Ha habido cambios, no obstante. El público, por ejemplo, es más juvenil. “Creemos que tuvieron que ver las restricciones al ocio nocturno”, indica Torralbo, que no obstante considera que el espacio de La Latina es “transversal ideológica, generacional y culturalmente”. Por eso hay que conservarlo, pues las adaptaciones se harán de forma natural, defiende. “El rastro del Siglo XXII es esto, no se puede impostar”, proclama.
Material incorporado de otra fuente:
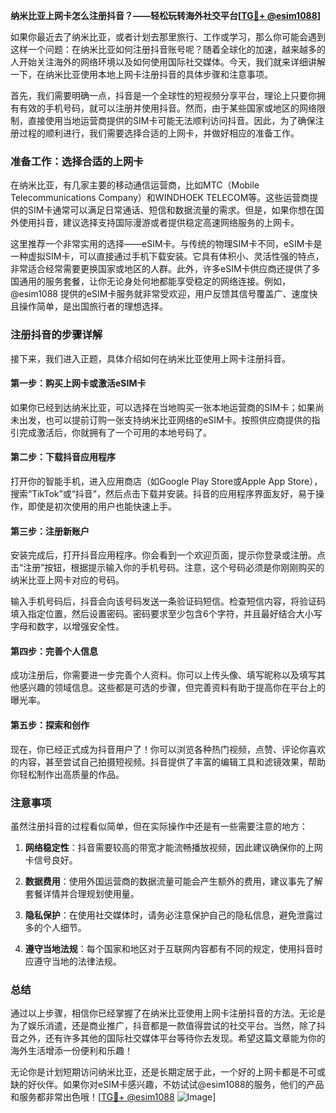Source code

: **纳米比亚上网卡怎么注册抖音？——轻松玩转海外社交平台[[TG💪+ @esim1088](https://t.me/s/esim1088)]**

如果你最近去了纳米比亚，或者计划去那里旅行、工作或学习，那么你可能会遇到这样一个问题：在纳米比亚如何注册抖音账号呢？随着全球化的加速，越来越多的人开始关注海外的网络环境以及如何使用国际社交媒体。今天，我们就来详细讲解一下，在纳米比亚使用本地上网卡注册抖音的具体步骤和注意事项。

首先，我们需要明确一点，抖音是一个全球性的短视频分享平台，理论上只要你拥有有效的手机号码，就可以注册并使用抖音。然而，由于某些国家或地区的网络限制，直接使用当地运营商提供的SIM卡可能无法顺利访问抖音。因此，为了确保注册过程的顺利进行，我们需要选择合适的上网卡，并做好相应的准备工作。

### 准备工作：选择合适的上网卡

在纳米比亚，有几家主要的移动通信运营商，比如MTC（Mobile Telecommunications Company）和WINDHOEK TELECOM等。这些运营商提供的SIM卡通常可以满足日常通话、短信和数据流量的需求。但是，如果你想在国外使用抖音，建议选择支持国际漫游或者提供稳定高速网络服务的上网卡。

这里推荐一个非常实用的选择——eSIM卡。与传统的物理SIM卡不同，eSIM卡是一种虚拟SIM卡，可以直接通过手机下载安装。它具有体积小、灵活性强的特点，非常适合经常需要更换国家或地区的人群。此外，许多eSIM卡供应商还提供了多国通用的服务套餐，让你无论身处何地都能享受稳定的网络连接。例如，@esim1088 提供的eSIM卡服务就非常受欢迎，用户反馈其信号覆盖广、速度快且操作简单，是出国旅行者的理想选择。

### 注册抖音的步骤详解

接下来，我们进入正题，具体介绍如何在纳米比亚使用上网卡注册抖音。

#### 第一步：购买上网卡或激活eSIM卡

如果你已经到达纳米比亚，可以选择在当地购买一张本地运营商的SIM卡；如果尚未出发，也可以提前订购一张支持纳米比亚网络的eSIM卡。按照供应商提供的指引完成激活后，你就拥有了一个可用的本地号码了。

#### 第二步：下载抖音应用程序

打开你的智能手机，进入应用商店（如Google Play Store或Apple App Store），搜索“TikTok”或“抖音”，然后点击下载并安装。抖音的应用程序界面友好，易于操作，即使是初次使用的用户也能快速上手。

#### 第三步：注册新账户

安装完成后，打开抖音应用程序。你会看到一个欢迎页面，提示你登录或注册。点击“注册”按钮，根据提示输入你的手机号码。注意，这个号码必须是你刚刚购买的纳米比亚上网卡对应的号码。

输入手机号码后，抖音会向该号码发送一条验证码短信。检查短信内容，将验证码填入指定位置，然后设置密码。密码要求至少包含6个字符，并且最好结合大小写字母和数字，以增强安全性。

#### 第四步：完善个人信息

成功注册后，你需要进一步完善个人资料。你可以上传头像、填写昵称以及填写其他感兴趣的领域信息。这些都是可选的步骤，但完善资料有助于提高你在平台上的曝光率。

#### 第五步：探索和创作

现在，你已经正式成为抖音用户了！你可以浏览各种热门视频，点赞、评论你喜欢的内容，甚至尝试自己拍摄短视频。抖音提供了丰富的编辑工具和滤镜效果，帮助你轻松制作出高质量的作品。

### 注意事项

虽然注册抖音的过程看似简单，但在实际操作中还是有一些需要注意的地方：

1. **网络稳定性**：抖音需要较高的带宽才能流畅播放视频，因此建议确保你的上网卡信号良好。
   
2. **数据费用**：使用外国运营商的数据流量可能会产生额外的费用，建议事先了解套餐详情并合理规划使用量。

3. **隐私保护**：在使用社交媒体时，请务必注意保护自己的隐私信息，避免泄露过多的个人细节。

4. **遵守当地法规**：每个国家和地区对于互联网内容都有不同的规定，使用抖音时应遵守当地的法律法规。

### 总结

通过以上步骤，相信你已经掌握了在纳米比亚使用上网卡注册抖音的方法。无论是为了娱乐消遣，还是商业推广，抖音都是一款值得尝试的社交平台。当然，除了抖音之外，还有许多其他的国际社交媒体平台等待你去发现。希望这篇文章能为你的海外生活增添一份便利和乐趣！

无论你是计划短期访问纳米比亚，还是长期定居于此，一个好的上网卡都是不可或缺的好伙伴。如果你对eSIM卡感兴趣，不妨试试@esim1088的服务，他们的产品和服务都非常出色哦！[[TG💪+ @esim1088](https://t.me/s/esim1088) ![Image](https://i.postimg.cc/4NQfJmqS/Snipaste-2025-05-13-00-14-12.png)]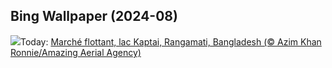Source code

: ## Bing Wallpaper (2024-08)
![](https://www.bing.com/th?id=OHR.KaptaiLake_FR-FR1329932845_UHD.jpg&w=1000)Today: [Marché flottant, lac Kaptai, Rangamati, Bangladesh (© Azim Khan Ronnie/Amazing Aerial Agency)](https://www.bing.com/th?id=OHR.KaptaiLake_FR-FR1329932845_UHD.jpg)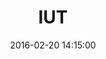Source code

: ---
layout: inner
position: left
title: 'IUT'
date: 2016-02-20 14:15:00
tags: ecole ingenieur
featured_image: '/img/posts/01_bloc-jams-angular-1130x864-2x.png'
project_link: 'https://www.esiea.fr'
lead_text: "Ingénieur généraliste spécialisé dans l'ingénierie logicielle"
---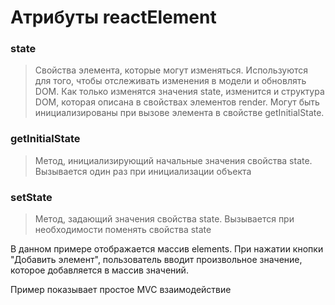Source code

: # Атрибуты reactElement
### state

> Свойства элемента, которые могут изменяться. Используются для того, чтобы отслеживать изменения в модели и обновлять DOM. Как только изменятся значения state, изменится и структура DOM, которая описана в свойствах элементов render.
 Могут быть инициализированы при вызове элемента в свойстве getInitialState.

### getInitialState

> Метод, инициализирующий начальные значения свойства state.
Вызывается один раз при инициализации объекта

### setState

> Метод, задающий значения свойства state.
Вызывается при необходимости поменять свойства state

В данном примере отображается массив elements. При нажатии кнопки "Добавить элемент",
пользователь вводит произвольное значение, которое добавляется в массив значений.

Пример показывает простое MVC взаимодействие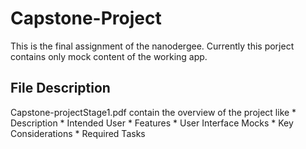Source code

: # Capstone-Project
This is the final assignment of the nanodergee. Currently this porject contains only mock content of the working app.

## File Description
  Capstone-projectStage1.pdf contain the overview of the project like 
    * Description
    * Intended User
    * Features
    * User Interface Mocks
    * Key Considerations
    * Required Tasks
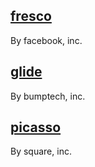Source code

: 
## [fresco](https://github.com/facebook/fresco)

By facebook, inc.

## [glide](https://github.com/bumptech/glide)

By bumptech, inc.

## [picasso](https://github.com/square/picasso)

By square, inc.
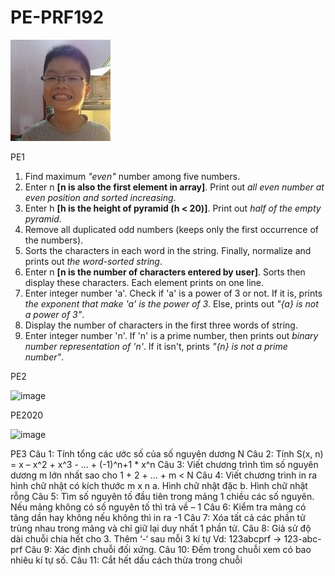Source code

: # PE-PRF192
![](/images/avatar.jpg)

PE1

1. Find maximum *"even"* number among five numbers.
2. Enter n **[n is also the first element in array]**. Print out *all even number at even position and sorted increasing*.
3. Enter h **[h is the height of pyramid (h < 20)]**. Print out *half of the empty pyramid*.
4. Remove all duplicated odd numbers (keeps only the first occurrence of the numbers).
5. Sorts the characters in each word in the string. Finally, normalize and prints out *the word-sorted string*.
6. Enter n **[n is the number of characters entered by user]**. Sorts then display these characters. Each element prints on one line.
7. Enter integer number 'a'. Check if 'a' is a power of 3 or not. If it is, prints *the exponent that make 'a' is the power of 3*. Else, prints out *"{a} is not a power of 3"*.
8. Display the number of characters in the first three words of string.
9. Enter integer number 'n'. If 'n' is a prime number, then prints out *binary number representation of 'n'*. If it isn't, prints *"{n} is not a prime number"*.

PE2

![image](https://user-images.githubusercontent.com/86671930/123820726-ff49aa80-d924-11eb-9601-b205c1f0c14b.png)

PE2020

![image](https://user-images.githubusercontent.com/86671930/124000186-82d6ca80-d9fd-11eb-8135-0dd0ed273348.png)

PE3
 Câu 1: Tính tổng các ước số của số nguyên dương N
 Câu 2: Tính S(x, n) = x – x^2 + x^3 - … + (-1)^n+1 * x^n
 Câu 3: Viết chương trình tìm số nguyên dương m lớn nhất sao cho 
1 + 2 + … + m < N
 Câu 4: Viết chương trình in ra hình chữ nhật có kích thước m x n
 a. Hình chữ nhật đặc
 b. Hình chữ nhật rỗng
 Câu 5: Tìm số nguyên tố đầu tiên trong mảng 1 chiều các số nguyên. Nếu mảng không có số nguyên tố thì trả về – 1
 Câu 6: Kiểm tra mảng có tăng dần hay không nếu không thì in ra -1
 Câu 7: Xóa tất cả các phần tử trùng nhau trong mảng và chỉ giữ lại duy nhất 1 phần tử.
 Câu 8: Giả sử độ dài chuỗi chia hết cho 3. Thêm ‘-‘ sau mỗi 3 kí tự
 Vd: 123abcprf  -> 123-abc-prf
 Câu 9: Xác định chuỗi đối xứng.
 Câu 10: Đếm trong chuỗi xem có bao nhiêu kí tự số.
 Câu 11: Cắt hết dấu cách thừa trong chuỗi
Aunque la policía sigue controlando la afluencia en los accesos a la Plaza del Cascorro, la Ribera de Curtidores y demás calles emblemáticas del Rastro, el atasco de paseantes es total en este domingo de puente. Casi todo el mundo lleva mascarilla, que aquí sigue siendo obligatoria, pese a estar al aire libre, porque los espacios están delimitados. “Notamos una sensación de esperanza, ánimo, ganas”, dice Raquel Ortiz, que lleva 10 años trayendo al Rastro “un poco de Andalucía”, en la cerámica familiar que elabora y vende. “Resistimos con unión, trabajando en equipo. Eso es lo que significa el Rastro”, celebra. “Nosotros teníamos tienda, pero esto lo es todo”, cuenta Marco Valenzuela, que lleva cuatro décadas vendiendo ropa militar vintage, con estampados que la transforman, quitándole el aire marcial. “Lo pasamos mal y ahora vamos mejor, relata Juan Maya, que comparte espacio con su madre, Mercedes Serrano, que venden libros antiguos y ropa. ”Nos endeudamos mucho, pero vamos levantando cabeza“, confía.
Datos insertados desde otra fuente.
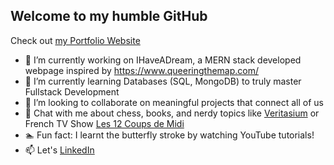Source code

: ## Welcome to my humble GitHub 
Check out [my Portfolio Website ](https://www.percynguyen.com/)
- 🔭 I’m currently working on IHaveADream, a MERN stack developed webpage inspired by https://www.queeringthemap.com/
- 🌱 I’m currently learning Databases (SQL, MongoDB) to truly master Fullstack Development
- 👯 I’m looking to collaborate on meaningful projects that connect all of us
- 💬 Chat with me about chess, books, and nerdy topics like [Veritasium](https://www.youtube.com/@veritasium) or French TV Show [Les 12 Coups de Midi](https://www.youtube.com/@Les12CoupsdeMidi_TF1)
- 🏊 Fun fact: I learnt the butterfly stroke by watching YouTube tutorials!
- 📫 Let's [LinkedIn](https://www.linkedin.com/in/percynguyen/)

<!--
**PercyNguyen7/PercyNguyen7** is a ✨ _special_ ✨ repository because its `README.md` (this file) appears on your GitHub profile.

Here are some ideas to get you started:

- 🔭 I’m currently working on ...
- 🌱 I’m currently learning ...
- 👯 I’m looking to collaborate on ...
- 🤔 I’m looking for help with ...
- 💬 Ask me about ...
- 📫 How to reach me: ...
- 😄 Pronouns: ...
- ⚡ Fun fact: ...
-->
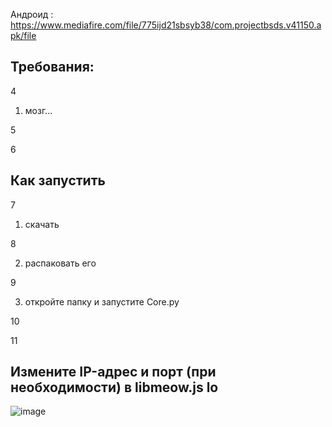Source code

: Андроид : https://www.mediafire.com/file/775ijd21sbsyb38/com.projectbsds.v41150.apk/file

## Требования: ##

4

1. мозг...

5



6

## Как запустить ##

7

1. скачать

8

2. распаковать его

9

3. откройте папку и запустите Core.py

10



11

## Измените IP-адрес и порт (при необходимости) в libmeow.js lo

![image](https://user-images.githubusercontent.com/52799759/147313954-e3185d78-da1b-4c9c-b700-c20c58af8633.png)
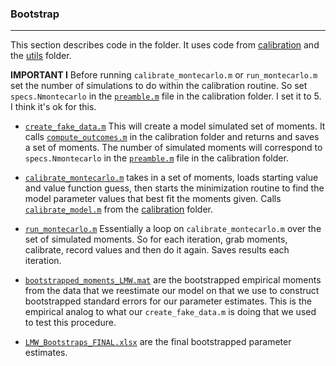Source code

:### Bootstrap

---

This section describes code in the folder. It uses code from [calibration](../calibration) and the [utils](../utils) folder.

**IMPORTANT I** Before running ``calibrate_montecarlo.m`` or ``run_montecarlo.m`` set the number of simulations to do within the calibration routine. So set ``specs.Nmontecarlo`` in the [``preamble.m``](https://github.com/mwaugh0328/welfare-rural-urban-migration/blob/6875e6c7be55c4aa9dc1d770c34affb31a8182dd/calibration/preamble.m#L68) file in the calibration folder. I set it to 5. I think it's ok for this.

- [``create_fake_data.m``](create_fake_data.m) This will create a model simulated set of moments. It calls [``compute_outcomes.m``](../calibration/compute_outcomes.m) in the calibration folder and returns and saves a set of moments. The number of simulated moments will correspond to ``specs.Nmontecarlo`` in the [``preamble.m``](https://github.com/mwaugh0328/final_migration/blob/6875e6c7be55c4aa9dc1d770c34affb31a8182dd/calibration/preamble.m#L68) file in the calibration folder.

- [``calibrate_montecarlo.m``](calibrate_montecarlo.m) takes in a set of moments, loads starting value and value function guess, then starts the minimization routine to find the model parameter values that best fit the moments given. Calls [``calibrate_model.m``](../calibration/calibrate_model.m) from the [calibration](../calibration)  folder.

- [``run_montecarlo.m``](run_montecarlo.m) Essentially a loop on ``calibrate_montecarlo.m`` over the set of simulated moments. So for each iteration, grab moments, calibrate, record values and then do it again. Saves results each iteration.

- [``bootstrapped_moments_LMW.mat``](bootstrapped_moments_LMW.mat) are the bootstrapped empirical moments from the data that we reestimate our model on that we use to construct bootstrapped standard errors for our parameter estimates. This is the empirical analog to what our ``create_fake_data.m`` is doing that we used to test this procedure. 

- [``LMW_Bootstraps_FINAL.xlsx``](LMW_Bootstraps_FINAL.xlsx) are the final bootstrapped parameter estimates. 
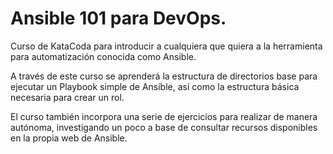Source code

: # Ansible 101 para DevOps.

Curso de KataCoda para introducir a cualquiera que quiera a la herramienta para automatización conocida como Ansible.

A través de este curso se aprenderá la estructura de directorios base para ejecutar un Playbook simple de Ansible, así como la 
estructura básica necesaria para crear un rol. 

El curso también incorpora una serie de ejercicios para realizar de manera autónoma, investigando un poco a base de consultar 
recursos disponibles en la propia web de Ansible.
Nuevos públicos, nuevos negocios
Los locales comerciales de las calles del Rastro también han pasado un año y medio muy malo. Muchos establecimientos tradicionales tuvieron que echar el cierre. “Había unas 400 tiendas disponibles que tenían que ver con pequeños oficios, artesanía, almonedas o antigüedades. Muchas cerraron porque ese público ya no compra”, explica Manuel González, presidente de la Asociación de Comerciantes Nuevo Rastro. “Con la inflación, el cambio de gustos y la competencia ‘online’, las ventas siguen un 90% por debajo de 2019”, abunda. Ante esto, la asociación apuesta por un establecimiento mixto, la “tienda-taller” en la que el público no solo compre, sino que participe de cursos, actividades, que pueda ver a los artesanos trabajando en directo. “Se trata de crear tiendas que tengan alma, que puedan involucrar a la gente”, señala.
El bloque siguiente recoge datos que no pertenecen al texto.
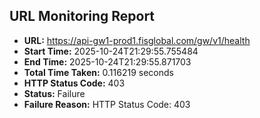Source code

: ## URL Monitoring Report

- **URL:** https://api-gw1-prod1.fisglobal.com/gw/v1/health
- **Start Time:** 2025-10-24T21:29:55.755484
- **End Time:** 2025-10-24T21:29:55.871703
- **Total Time Taken:** 0.116219 seconds
- **HTTP Status Code:** 403
- **Status:** Failure
- **Failure Reason:** HTTP Status Code: 403
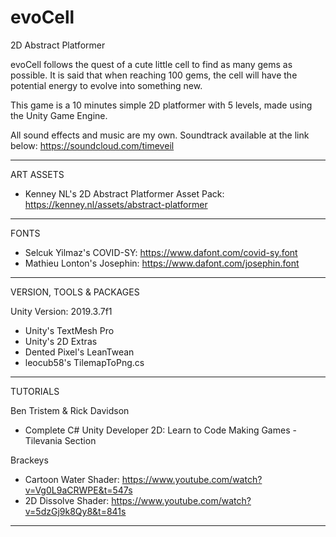 # evoCell
 2D Abstract Platformer

evoCell follows the quest of a cute little cell to find as many gems as possible. It is said that when reaching 100 gems, the cell will have the potential energy to evolve into something new.

This game is a 10 minutes simple 2D platformer with 5 levels, made using the Unity Game Engine.

All sound effects and music are my own. Soundtrack available at the link below:
https://soundcloud.com/timeveil

---------------------------------------------------------------------------------------------------------------------------
ART ASSETS

- Kenney NL's 2D Abstract Platformer Asset Pack: https://kenney.nl/assets/abstract-platformer

---------------------------------------------------------------------------------------------------------------------------
FONTS

- Selcuk Yilmaz's COVID-SY: https://www.dafont.com/covid-sy.font
- Mathieu Lonton's Josephin: https://www.dafont.com/josephin.font

---------------------------------------------------------------------------------------------------------------------------
VERSION, TOOLS & PACKAGES

Unity Version: 2019.3.7f1

- Unity's TextMesh Pro
- Unity's 2D Extras
- Dented Pixel's LeanTwean
- leocub58's TilemapToPng.cs

---------------------------------------------------------------------------------------------------------------------------
TUTORIALS

Ben Tristem & Rick Davidson
- Complete C# Unity Developer 2D: Learn to Code Making Games - Tilevania Section

Brackeys
- Cartoon Water Shader: https://www.youtube.com/watch?v=Vg0L9aCRWPE&t=547s
- 2D Dissolve Shader: https://www.youtube.com/watch?v=5dzGj9k8Qy8&t=841s

---------------------------------------------------------------------------------------------------------------------------

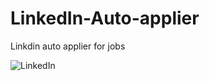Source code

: # LinkedIn-Auto-applier

Linkdin auto applier for jobs


![LinkedIn](https://github.com/DarkStarStrix/LinkedIn-Auto-applier/assets/108637439/17d90668-b1f3-4620-92ae-b4c7c623ad49)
Ya hay varios ejemplos de lo anterior. Raúl Muñoz y Cristina Díaz regentan desde hace unos meses la galería-taller Espacio Punto Nemo, dividida en dos estancias sin barreras, de modo que un paseante que se asome al escaparate pueda ver a Raúl pintar al fondo del local. Se organizan talleres, actividades en común con otras tiendas. Manuel González piensa como modelo en el Camden Town de Londres, o más atrás, en los ‘atelier’ del Montparnasse parisino de principios del siglo XX.
Llegan también desplazados de Malasaña, porque en La Latina los alquileres de los locales todavía son asumibles, como cuenta Antonio Pérez, uno de los responsables de Plantas Luego Existes y periodista de Somos Madrid. En un espacio bastante amplio en la Ribera de Curtidores venden plantas, organizan talleres de esquejado y otras técnicas de cultivo, como la nipona Kokedama, así como un servicio de guardería de plantas que evite sorpresas desagradables a los aficionados a la vuelta de vacaciones. “Estar aquí permite tener unos espacios más polivalentes”, explica.
Por la mezcla de experiencias han apostado igualmente Leonardo Maita y Patricia Heredia. Cuando se mudaron al Rastro, en seguida entendieron “la posición del local” en relación a su entorno y las perspectivas que abría. Su librería Los Pequeños Seres opera también, así, como tienda de muebles y pequeña célula cultural. “Quisimos mimetizarnos con el espíritu del Rastro. Hablamos con anticuarios, tenemos objetos en depósito”, explica Maita. Desde el establecimiento se organizan talleres de revelado fotográfico con técnicas antiguas, experiencias de ‘collage sonoro’ y otras que, aunque “a veces no se entienden”, van garantizando la viabilidad del negocio que, como todo el Rastro en este domingo de euforia contenida, no deja de recibir visitantes.